— BRIEF —
The listing below holds a line with "We start with" and a later line with "analysis in the". Write out those two lines and every line between them, exactly, and nothing else.

— MATERIAL SHOWN —
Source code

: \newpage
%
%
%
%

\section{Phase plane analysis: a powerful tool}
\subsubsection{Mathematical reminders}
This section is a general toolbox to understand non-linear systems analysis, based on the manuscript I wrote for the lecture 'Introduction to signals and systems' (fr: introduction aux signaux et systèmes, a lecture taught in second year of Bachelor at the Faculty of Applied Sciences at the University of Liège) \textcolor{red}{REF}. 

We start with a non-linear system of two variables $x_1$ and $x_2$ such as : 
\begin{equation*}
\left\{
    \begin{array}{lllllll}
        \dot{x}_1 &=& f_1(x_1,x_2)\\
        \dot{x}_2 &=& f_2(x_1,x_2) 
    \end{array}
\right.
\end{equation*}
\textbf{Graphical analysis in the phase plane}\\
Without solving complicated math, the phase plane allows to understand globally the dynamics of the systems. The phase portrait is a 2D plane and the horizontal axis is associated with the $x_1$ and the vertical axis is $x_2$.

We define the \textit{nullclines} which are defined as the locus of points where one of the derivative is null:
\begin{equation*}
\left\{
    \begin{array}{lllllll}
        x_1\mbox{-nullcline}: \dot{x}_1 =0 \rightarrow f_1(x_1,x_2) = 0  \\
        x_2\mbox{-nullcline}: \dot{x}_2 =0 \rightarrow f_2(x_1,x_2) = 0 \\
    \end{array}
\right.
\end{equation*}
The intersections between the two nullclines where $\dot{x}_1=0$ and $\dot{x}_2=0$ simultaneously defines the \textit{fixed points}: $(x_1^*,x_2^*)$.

— ANSWER SECTION —
We start with a non-linear system of two variables $x_1$ and $x_2$ such as : 
\begin{equation*}
\left\{
    \begin{array}{lllllll}
        \dot{x}_1 &=& f_1(x_1,x_2)\\
        \dot{x}_2 &=& f_2(x_1,x_2) 
    \end{array}
\right.
\end{equation*}
\textbf{Graphical analysis in the phase plane}\\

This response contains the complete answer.